RPM: Why is it important to continue to do this kind of research?
Jerry Johnson: It’s a prevalent misconception that rural places represent the nation’s past and harbor little relevance for the future. That’s not our view, obviously. Rather, it’s our perspective that the well-being of rural communities is crucial to the future of the nation and that the importance of rural places and rural people will grow in a “greener,” more sustainable world.
(Note: Johnson suggests these reading resources on the importance of rural: Stauber, 2001; Kunstler, 2005; Orr, 1995; Rees, 1997 — full references at the end of this article.)
Understanding and describing the contexts and circumstances in which schooling occurs for the nation’s 10 million rural students is important for two major reasons.
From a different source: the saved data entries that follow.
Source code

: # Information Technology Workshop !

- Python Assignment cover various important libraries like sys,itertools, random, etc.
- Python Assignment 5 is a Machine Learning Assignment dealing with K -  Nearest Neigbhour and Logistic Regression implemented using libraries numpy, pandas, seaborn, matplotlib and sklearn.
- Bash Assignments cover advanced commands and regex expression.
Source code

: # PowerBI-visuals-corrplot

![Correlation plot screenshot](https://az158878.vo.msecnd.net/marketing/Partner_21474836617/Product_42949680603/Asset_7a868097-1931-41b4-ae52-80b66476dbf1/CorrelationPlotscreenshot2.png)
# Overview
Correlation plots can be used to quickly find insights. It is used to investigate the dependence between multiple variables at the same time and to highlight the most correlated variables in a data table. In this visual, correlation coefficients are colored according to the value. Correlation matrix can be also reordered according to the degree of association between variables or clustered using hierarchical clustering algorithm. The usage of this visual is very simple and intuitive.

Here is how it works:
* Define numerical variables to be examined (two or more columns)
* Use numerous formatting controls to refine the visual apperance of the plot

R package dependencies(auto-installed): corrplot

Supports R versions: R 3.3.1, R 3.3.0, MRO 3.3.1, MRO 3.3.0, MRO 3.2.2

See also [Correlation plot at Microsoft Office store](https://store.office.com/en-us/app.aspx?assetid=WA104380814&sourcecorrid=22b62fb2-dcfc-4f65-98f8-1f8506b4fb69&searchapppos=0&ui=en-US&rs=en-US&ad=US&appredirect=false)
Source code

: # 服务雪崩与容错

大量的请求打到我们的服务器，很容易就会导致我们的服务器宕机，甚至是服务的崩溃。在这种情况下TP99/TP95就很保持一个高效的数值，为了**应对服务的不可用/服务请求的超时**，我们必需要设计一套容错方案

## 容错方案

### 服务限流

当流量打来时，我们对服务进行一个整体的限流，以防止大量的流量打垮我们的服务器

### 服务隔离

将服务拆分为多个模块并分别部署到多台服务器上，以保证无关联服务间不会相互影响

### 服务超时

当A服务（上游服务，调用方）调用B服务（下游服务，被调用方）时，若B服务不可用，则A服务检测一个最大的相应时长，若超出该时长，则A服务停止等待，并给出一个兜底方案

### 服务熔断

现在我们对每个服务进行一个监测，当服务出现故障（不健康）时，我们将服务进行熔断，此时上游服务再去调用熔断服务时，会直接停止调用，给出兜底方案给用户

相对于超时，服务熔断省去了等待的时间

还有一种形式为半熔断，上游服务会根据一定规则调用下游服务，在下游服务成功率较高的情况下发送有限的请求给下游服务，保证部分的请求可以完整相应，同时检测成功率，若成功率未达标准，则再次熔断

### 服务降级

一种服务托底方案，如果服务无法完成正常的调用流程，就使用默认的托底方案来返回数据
First, it is an assertion that rural does indeed matter and will grow even more important in the future. Secondly, information about the contexts and circumstances for rural schools can — and should — inform the work of policymakers and practitioners who are positioned to either make things better or worse for these students and their schools and communities, and — if one accepts the argument about the salience of rural well-being — for the nation as a whole.
It’s also important to help people understand that on the whole rural schools in the United States don’t look like the stereotypical white prosperous Midwestern farm family.
On a much more practical level, the report — not just what we do but how we present it — is the only resource of its kind in offering rural-specific facts, figures, and analyses in a user-friendly format.
RPM: What’s interesting to you about doing this kind of research?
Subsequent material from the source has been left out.